When a minister working for Human Resource Development in the country makes such claims, it harms the scientific community’s efforts to propagate scientific thoughts and rationality through critical education and modern scientific research. It also diminishes the image of the country at the global level and reduces faith of the international historical research community in the genuine research by the Indian researchers.
Therefore, we urge you to retract the reported speech at the All India [Vaidik] Sammelan with immediate effect and issue a clarification about the Ministry’s policy towards teaching the theory of evolution.
The letter had collected over 3,600 signatories at the time this article was published. According to its organisers, the last day for signing up to it is January 24 (which can be done so on this page). After that, it will be submitted as a petition to the Ministry of Human Resource Development, the Prime Minister’s Office and the president.

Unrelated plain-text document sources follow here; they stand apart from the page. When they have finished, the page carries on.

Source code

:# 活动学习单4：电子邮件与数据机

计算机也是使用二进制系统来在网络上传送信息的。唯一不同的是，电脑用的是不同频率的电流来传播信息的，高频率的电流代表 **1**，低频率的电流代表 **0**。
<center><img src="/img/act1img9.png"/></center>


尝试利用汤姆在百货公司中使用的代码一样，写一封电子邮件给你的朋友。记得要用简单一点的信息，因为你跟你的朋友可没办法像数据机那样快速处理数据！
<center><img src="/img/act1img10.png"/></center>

India’s scientists have been reluctant to speak out as one, noticeably following the infamous 2015 Indian Science Congress. Later the same year, in the wake of widespread condemnation of the spate of lynchings against people belonging to minority communities, perpetrated by cow-vigilantes, scientists had circulated a similar petition registering their protest. Naresh Dadhich, former director of the Inter-University Centre for Astronomy and Astrophysics, Pune, had written for The Wire,
… we have not spoken loud and clear on many occasions, be that in the case of astrology (except Jayant Narlikar), superstition and blind faith, the claims of elephant heads being transplanted on Ganesh and supersonic aircraft being the technological feat of ancient Indians. Such claims were made in the Indian Science Congress meeting with the leading scientists of the country in audience. Yet there was no visible expression of indignation and protest. It is time that we as scientists be alert to our citizens calling and respond to it with due empathy as well as concern and reason.

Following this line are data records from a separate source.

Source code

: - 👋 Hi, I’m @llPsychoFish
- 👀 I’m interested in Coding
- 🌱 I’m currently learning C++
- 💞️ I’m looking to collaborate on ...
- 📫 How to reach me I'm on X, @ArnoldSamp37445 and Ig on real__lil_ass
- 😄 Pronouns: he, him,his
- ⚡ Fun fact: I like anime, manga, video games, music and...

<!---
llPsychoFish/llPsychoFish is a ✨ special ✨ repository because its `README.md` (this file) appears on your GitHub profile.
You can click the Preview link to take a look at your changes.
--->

Joining the scientists this time are also the Indian Academy of Sciences, the Indian National Science Academy and the National Science Academy. According to The Hindu, they issued a combined statement on January 21. Quoting at length:
The Honourable Minister of State for Human Resource Development, Shri Satyapal Singh, has been quoted as saying that ‘Nobody, including our ancestors, in writing or orally, have said they saw an ape turning into a man. Darwin’s theory (of evolution of humans) is scientifically wrong. It needs to change in school and college curricula.’ The three Academies of Science wish to state that there is no scientific basis for the Minister’s statements. Evolutionary theory, to which Darwin made seminal contributions, is well established. There is no scientific dispute about the basic facts of evolution. This is a scientific theory, and one that has made many predictions that have been repeatedly confirmed by experiments and observation. An important insight from evolutionary theory is that all life forms on this planet, including humans and the other apes have evolved from one or a few common ancestral progenitors. It would be a retrograde step to remove the teaching of the theory of evolution from school and college curricula or to dilute this by offering non-scientific explanations or myths.

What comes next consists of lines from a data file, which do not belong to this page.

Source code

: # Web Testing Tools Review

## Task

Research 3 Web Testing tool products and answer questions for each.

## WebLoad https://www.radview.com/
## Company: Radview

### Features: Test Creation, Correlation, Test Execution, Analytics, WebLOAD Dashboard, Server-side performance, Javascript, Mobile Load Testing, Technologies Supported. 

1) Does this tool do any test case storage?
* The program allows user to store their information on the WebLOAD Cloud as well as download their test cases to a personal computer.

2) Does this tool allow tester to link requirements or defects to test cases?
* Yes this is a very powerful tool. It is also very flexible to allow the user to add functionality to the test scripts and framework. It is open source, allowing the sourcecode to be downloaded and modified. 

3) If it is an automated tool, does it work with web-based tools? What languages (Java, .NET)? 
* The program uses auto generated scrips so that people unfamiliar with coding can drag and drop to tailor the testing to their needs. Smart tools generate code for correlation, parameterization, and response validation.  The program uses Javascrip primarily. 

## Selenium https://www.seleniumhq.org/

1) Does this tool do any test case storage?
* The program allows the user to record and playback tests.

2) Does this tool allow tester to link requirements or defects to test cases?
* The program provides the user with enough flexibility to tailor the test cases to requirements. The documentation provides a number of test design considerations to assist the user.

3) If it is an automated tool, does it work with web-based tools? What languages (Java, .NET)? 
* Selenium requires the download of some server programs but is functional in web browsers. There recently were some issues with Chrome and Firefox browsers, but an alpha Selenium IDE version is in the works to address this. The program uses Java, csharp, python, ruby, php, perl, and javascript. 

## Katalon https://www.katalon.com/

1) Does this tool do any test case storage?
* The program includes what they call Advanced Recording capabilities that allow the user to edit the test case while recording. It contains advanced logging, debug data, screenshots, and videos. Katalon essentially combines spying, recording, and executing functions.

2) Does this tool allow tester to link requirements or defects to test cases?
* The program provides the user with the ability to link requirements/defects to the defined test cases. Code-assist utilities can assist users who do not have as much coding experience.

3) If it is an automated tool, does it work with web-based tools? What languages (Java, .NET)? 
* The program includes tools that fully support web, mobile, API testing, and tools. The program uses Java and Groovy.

In August 2017, scientists had undertaken a ‘March for Science’ held in various cities across the country to protest the rampant spread of superstitious beliefs and the Centre’s implicit endorsement of many of them. There had been some reports that those employed by government-funded laboratories and research centres had been prevented from attending the march. At the same time, the government did not respond in any other way, leaving it unclear if the march had achieved anything.